### What you have to do:
Return every line in the entries below where the word "description" shows up.

### Dataset entries:
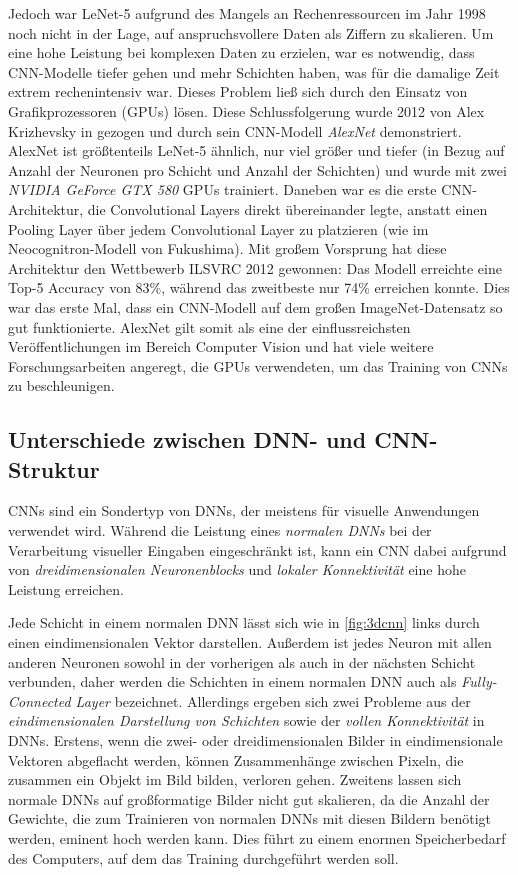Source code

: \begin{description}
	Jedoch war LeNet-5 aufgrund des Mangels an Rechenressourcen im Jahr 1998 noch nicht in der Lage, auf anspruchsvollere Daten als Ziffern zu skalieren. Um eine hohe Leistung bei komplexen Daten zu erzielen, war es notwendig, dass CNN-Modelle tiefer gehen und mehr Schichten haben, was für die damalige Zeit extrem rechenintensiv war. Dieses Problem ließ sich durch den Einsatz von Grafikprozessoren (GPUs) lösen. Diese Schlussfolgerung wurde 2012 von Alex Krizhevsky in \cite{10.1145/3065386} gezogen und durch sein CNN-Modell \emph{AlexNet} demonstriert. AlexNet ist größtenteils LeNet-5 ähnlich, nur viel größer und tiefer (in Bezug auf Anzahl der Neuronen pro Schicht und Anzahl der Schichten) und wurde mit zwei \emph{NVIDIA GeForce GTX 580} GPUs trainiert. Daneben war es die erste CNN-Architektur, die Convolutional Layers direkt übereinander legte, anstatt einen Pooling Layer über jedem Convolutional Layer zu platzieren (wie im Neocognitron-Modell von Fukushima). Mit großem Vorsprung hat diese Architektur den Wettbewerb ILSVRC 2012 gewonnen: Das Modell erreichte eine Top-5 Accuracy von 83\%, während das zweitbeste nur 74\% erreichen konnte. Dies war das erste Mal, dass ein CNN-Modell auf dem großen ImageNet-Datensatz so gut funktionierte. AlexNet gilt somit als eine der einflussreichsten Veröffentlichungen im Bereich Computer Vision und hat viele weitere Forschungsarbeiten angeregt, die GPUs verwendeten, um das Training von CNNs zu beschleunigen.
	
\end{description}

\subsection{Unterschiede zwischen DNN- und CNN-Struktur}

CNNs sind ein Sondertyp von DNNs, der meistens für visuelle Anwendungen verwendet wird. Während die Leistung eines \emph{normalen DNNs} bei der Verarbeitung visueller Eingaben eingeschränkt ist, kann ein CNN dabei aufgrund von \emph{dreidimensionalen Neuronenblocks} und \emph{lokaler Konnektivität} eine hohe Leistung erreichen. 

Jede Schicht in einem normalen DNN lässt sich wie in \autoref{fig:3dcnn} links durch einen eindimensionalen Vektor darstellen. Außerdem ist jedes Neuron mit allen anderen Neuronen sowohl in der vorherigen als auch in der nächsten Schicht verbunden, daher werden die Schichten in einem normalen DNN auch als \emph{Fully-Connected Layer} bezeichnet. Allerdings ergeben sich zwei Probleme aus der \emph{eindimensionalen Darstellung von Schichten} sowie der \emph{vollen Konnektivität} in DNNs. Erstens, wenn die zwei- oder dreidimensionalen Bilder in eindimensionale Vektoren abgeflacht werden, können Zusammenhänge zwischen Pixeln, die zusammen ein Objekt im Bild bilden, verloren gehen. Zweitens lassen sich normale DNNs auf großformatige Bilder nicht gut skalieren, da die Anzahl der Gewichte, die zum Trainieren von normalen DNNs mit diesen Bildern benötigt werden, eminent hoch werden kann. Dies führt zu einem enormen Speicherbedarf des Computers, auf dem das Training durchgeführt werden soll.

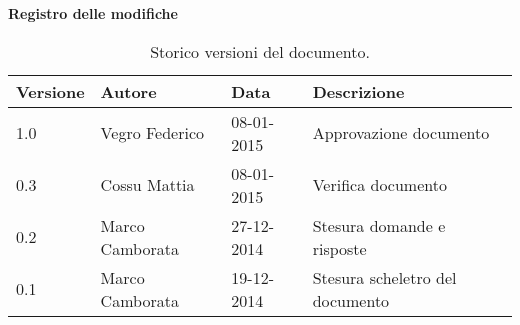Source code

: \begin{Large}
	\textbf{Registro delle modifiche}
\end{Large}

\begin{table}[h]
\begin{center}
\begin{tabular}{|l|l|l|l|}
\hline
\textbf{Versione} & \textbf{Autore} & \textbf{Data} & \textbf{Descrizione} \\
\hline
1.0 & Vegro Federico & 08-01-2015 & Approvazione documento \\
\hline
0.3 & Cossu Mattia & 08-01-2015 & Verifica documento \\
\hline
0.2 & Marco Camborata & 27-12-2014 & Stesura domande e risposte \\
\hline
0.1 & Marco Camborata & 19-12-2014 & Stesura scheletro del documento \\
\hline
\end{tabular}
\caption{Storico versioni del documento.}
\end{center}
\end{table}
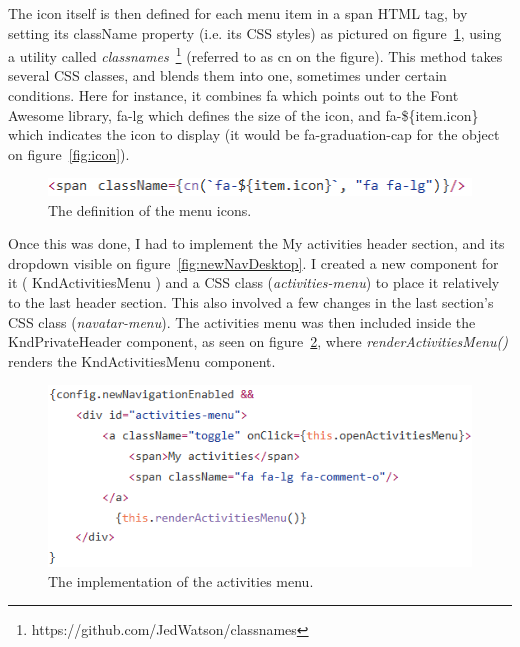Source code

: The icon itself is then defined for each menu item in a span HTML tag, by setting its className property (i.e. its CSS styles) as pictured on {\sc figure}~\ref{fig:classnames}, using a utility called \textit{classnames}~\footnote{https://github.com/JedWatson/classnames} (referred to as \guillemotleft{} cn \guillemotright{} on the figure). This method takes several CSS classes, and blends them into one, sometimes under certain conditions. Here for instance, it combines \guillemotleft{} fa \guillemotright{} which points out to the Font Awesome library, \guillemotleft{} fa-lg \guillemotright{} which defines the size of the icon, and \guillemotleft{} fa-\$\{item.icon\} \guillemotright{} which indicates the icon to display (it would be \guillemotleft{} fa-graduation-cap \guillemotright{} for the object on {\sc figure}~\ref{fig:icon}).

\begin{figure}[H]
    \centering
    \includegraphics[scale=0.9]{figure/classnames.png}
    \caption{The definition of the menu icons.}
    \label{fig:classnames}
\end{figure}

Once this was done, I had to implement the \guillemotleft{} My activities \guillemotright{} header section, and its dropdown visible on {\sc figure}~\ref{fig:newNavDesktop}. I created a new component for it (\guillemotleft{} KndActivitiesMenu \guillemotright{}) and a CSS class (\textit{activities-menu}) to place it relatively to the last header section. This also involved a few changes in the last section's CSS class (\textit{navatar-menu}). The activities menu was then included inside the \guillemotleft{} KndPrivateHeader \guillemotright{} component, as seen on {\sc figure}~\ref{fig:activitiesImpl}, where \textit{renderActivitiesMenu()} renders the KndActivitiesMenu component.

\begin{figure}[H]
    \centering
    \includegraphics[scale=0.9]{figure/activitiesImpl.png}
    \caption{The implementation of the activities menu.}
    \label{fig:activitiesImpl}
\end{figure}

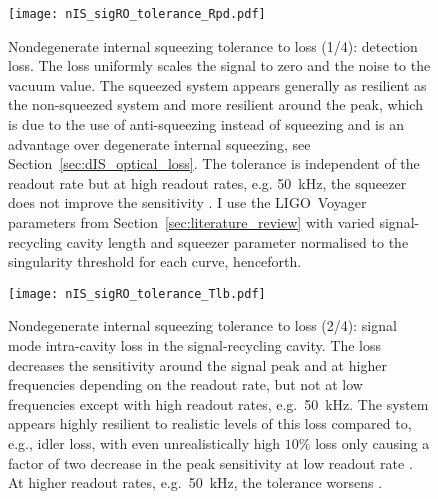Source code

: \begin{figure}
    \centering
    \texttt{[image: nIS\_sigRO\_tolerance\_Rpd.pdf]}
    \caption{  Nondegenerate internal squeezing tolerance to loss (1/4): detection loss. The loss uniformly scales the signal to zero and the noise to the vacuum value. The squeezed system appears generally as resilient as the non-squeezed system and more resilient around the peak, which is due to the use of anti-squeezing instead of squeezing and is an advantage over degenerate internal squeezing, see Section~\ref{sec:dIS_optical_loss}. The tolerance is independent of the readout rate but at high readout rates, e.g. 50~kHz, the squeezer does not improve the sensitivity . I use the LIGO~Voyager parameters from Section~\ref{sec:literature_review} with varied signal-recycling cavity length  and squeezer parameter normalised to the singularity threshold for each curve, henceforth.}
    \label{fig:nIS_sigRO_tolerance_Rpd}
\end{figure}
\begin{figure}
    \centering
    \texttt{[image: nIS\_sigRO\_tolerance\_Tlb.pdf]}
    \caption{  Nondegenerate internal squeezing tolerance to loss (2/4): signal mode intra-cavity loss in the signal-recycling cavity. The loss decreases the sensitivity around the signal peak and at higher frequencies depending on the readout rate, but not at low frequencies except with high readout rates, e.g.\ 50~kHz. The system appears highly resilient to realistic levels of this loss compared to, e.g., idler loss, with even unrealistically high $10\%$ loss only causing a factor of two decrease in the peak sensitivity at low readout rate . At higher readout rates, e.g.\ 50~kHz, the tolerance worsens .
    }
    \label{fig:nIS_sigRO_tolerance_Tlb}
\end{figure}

### Reply to the task:
: \begin{description}
\end{description}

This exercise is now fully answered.